TSSテレビ新広島、『Hiroshima Peace Program TSSアーカイブプロジェクト』で平和推進番組を世界に配信

編集部 2024/1/26 10:30

テレビ新広島(TSS)が、“被爆地・広島”を知ってもらうための平和推進プロジェクト『Hiroshima Peace Program TSSアーカイブプロジェクト』で、原爆をテーマにした報道特別番組やミニ番組を、被爆者証言に英語字幕を付けて国内外の方々が視聴できるように世界配信をしている。

インターネットを通じて世界中の方々に視聴してもらうことで、争いのない平和な世界の実現を目指すとともに、戦争によって街が破壊され愛する人たちを失った紛争地域の方々にも、戦禍を乗り越え緑に包まれた現在の広島の姿を観ていただくことで、未来への希望を見出してもらいたいという祈りと願いを込めている。

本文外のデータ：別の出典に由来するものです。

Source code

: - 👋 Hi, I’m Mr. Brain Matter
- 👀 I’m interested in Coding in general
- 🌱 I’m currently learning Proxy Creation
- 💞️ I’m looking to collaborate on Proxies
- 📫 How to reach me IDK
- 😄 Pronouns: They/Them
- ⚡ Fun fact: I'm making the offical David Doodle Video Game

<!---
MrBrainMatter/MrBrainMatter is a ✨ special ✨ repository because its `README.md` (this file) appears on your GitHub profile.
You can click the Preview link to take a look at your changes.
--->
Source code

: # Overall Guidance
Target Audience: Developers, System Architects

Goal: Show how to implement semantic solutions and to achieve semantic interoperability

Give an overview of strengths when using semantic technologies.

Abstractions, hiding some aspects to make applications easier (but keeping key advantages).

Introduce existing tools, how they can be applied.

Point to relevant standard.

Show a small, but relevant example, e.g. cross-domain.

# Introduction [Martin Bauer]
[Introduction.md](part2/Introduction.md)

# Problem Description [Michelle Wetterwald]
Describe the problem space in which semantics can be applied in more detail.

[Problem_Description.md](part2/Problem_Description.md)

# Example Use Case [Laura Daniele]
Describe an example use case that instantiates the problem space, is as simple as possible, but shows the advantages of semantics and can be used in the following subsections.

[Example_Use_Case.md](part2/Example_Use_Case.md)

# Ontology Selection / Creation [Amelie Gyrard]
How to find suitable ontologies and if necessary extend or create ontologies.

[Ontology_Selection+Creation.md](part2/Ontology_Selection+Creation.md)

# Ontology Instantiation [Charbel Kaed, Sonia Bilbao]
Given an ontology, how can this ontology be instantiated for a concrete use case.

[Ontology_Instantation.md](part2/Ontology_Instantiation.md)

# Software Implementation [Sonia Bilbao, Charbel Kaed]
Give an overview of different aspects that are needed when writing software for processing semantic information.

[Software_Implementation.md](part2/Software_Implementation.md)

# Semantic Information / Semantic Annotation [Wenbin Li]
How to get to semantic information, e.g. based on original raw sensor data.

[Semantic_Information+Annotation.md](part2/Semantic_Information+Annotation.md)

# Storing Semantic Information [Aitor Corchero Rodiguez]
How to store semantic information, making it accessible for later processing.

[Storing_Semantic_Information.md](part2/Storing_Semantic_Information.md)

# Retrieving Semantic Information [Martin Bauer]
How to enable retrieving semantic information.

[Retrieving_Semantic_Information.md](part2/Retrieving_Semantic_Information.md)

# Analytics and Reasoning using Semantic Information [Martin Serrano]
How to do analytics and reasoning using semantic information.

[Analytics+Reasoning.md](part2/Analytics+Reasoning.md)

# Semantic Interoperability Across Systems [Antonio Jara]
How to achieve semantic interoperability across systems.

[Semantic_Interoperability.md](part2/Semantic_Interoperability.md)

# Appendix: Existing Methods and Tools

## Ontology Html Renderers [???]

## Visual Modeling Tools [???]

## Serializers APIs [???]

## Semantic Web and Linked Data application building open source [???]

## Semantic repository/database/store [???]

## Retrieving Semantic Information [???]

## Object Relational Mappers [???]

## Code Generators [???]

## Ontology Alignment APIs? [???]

『語られなかった真実~原爆で死んだアメリカ兵~』初回放送:2004年8月6日
『刻みつけられた地獄 最初で最後のヒロシマPTSD調査』初回放送:2010年8月6日
『ヒロシマを遺した男』初回放送:2014年8月6日
『原爆ドーム~その名に遺されたもの~』初回放送:2019年8月6日
『誰がための放影研』初回放送:2020年8月6日

TSS報道特別番組『アイ アム アトミックボム サバイバー~小倉桂子が伝え続ける理由~』

2023年11月23日からは第8弾作品として、TSS報道特別番組『アイ アム アトミックボム サバイバー~小倉桂子が伝え続ける理由~』(2023年8月6日放送)が世界に向けて配信中だ。

被爆者の高齢化が進み、被爆者たちは「自分に残された時間」と対峙している。2021年3月からカメラが追いかけたのは、小倉桂子(86)。英語で被爆証言をする数少ない語り部だ。今年5月、G7広島サミットで各国首脳との面会に一人で臨み注目された。

8歳のときに爆心地から2.4キロの牛田町で被爆し、長い間、日本国内で自らの被爆体験については口を閉ざしてきた。過去を語ることは心をえぐられるような思いであり、家族への差別も恐れていたからだ。結婚して専業主婦として家族と幸せに暮らしていたが、広島平和記念資料館の館長を務めていた夫が、平和宣言の草稿執筆中に急死。夫と交友のあった海外ジャーナリストからの後押しもあり、夫の遺志を継いで被爆証言者の通訳をするようになった。

証言活動を始めた頃は通訳に徹していた彼女だが、あるとき広島を訪れた外国人から「通訳では時間がもったいない。質問をする時間がなくなるから、桂子の被爆体験を聞きたい」と懇願されたことをきっかけに重い口を開くことに。それからは「見えない苦しみを伝えられるかもしれない」と、自らの被爆体験を伝えるようになった。夫の死後、年間2,000人のペースで約40年間、国内外へ発信を続けてきた。

今年5月、G7広島サミットでの各国首脳への被爆証言、さらに電撃来日したウクライナのゼレンスキー大統領との面会が急遽決まり、この歴史的瞬間に被爆者それぞれが強い思いを持つなか、彼女は「荷が重すぎる」と葛藤した。覚悟を決めてたった一人で重責を担った3日間に密着した。

いつかの時代、どこかの国の誰かが、『Hiroshima Peace Program TSSアーカイブプロジェクト』の番組を観たことがきっかけとなり、未来を大きく変えていくかもしれない。TSSは広島の放送局として、被爆地の情報を発信していく。